“31 TRILLION DOLLARS DEBT BURDEN STIFLING DEVELOPING NATIONS, SAYS UNCTAD CHIEF”
GREATRIBUNETVNEWS–UN Trade and Development (UNCTAD) Secretary-General, Rebeca Grynspan, has highlighted that a $31 trillion debt burden is hindering the development of developing countries. Speaking to UNCTAD’s 195 member states in Geneva, Grynspan emphasized the need to maintain the rules-based international trading system to prevent a damaging tariff war.
Key points from Grynspan’s address include:
– Debt Crisis : Developing nations face impossible choices between defaulting on debt or development.
– Tariff Escalation: Tariffs by major economies like the US have risen from 2.8% to over 20%.

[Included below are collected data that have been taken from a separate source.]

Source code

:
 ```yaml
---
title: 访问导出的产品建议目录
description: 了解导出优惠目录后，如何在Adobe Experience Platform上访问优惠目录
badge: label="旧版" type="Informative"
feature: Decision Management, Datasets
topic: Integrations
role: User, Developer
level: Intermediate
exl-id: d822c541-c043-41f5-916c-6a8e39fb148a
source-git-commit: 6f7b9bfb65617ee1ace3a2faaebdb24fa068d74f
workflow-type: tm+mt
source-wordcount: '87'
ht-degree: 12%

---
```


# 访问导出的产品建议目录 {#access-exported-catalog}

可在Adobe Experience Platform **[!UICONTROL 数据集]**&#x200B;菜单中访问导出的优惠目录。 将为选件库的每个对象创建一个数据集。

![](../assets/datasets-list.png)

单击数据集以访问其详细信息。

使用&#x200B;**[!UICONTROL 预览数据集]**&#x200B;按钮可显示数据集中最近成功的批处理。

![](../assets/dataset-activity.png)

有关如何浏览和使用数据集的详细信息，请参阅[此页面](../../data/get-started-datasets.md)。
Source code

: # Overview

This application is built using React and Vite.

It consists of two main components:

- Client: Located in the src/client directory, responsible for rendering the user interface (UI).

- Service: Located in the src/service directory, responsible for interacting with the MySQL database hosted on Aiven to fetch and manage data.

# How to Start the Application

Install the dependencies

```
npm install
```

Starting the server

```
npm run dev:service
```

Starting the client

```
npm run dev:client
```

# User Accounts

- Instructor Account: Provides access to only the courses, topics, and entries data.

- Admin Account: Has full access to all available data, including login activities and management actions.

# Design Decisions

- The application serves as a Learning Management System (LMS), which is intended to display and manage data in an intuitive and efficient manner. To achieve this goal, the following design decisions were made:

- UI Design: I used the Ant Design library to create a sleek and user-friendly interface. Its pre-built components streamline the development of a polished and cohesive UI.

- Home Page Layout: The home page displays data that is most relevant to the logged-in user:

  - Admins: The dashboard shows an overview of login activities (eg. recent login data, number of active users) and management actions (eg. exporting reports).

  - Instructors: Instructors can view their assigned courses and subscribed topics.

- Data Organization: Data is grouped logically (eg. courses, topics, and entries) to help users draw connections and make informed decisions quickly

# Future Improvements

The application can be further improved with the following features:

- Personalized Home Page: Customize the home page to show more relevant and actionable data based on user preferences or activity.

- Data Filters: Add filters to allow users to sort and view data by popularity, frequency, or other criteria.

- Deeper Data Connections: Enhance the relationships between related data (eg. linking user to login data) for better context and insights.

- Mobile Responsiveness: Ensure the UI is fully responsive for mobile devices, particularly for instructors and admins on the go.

– Trade Under WTO Rules: 72% of global trade still operates under WTO rules, which has helped avoid a domino effect of tariff escalation.
Grynspan stressed the importance of continued negotiation and reform of the international trading system to lift millions out of poverty through trade.
“Uncertainty is the highest tariff possible,” she said, adding that it “discourages investment, slows growth and makes trade as a path to development much harder”.
In Geneva, the UNCTAD top economist warned that global investment flows are retreating for the second year in a row, “eroding tomorrow’s growth”.
At the same time, today’s investment system favours projects in richer economies rather than developing nations, she continued, with one-off costs responsible for making one U.S. dollar “three times more expensive in Zambia than in Zurich”.
Grynspan also stressed that freight costs are now “too volatile” with landlocked countries and small island developing states hit with transport bills “up to three times the global average”.
And while AI offered the prospect of adding “trillions” to global GDP, the UNCTAD Secretary-General added that fewer than one in three developing countries have strategies to capture its benefits.
A staggering 2.6 billion people remain offline, most of them women in developing countries, UN data indicates.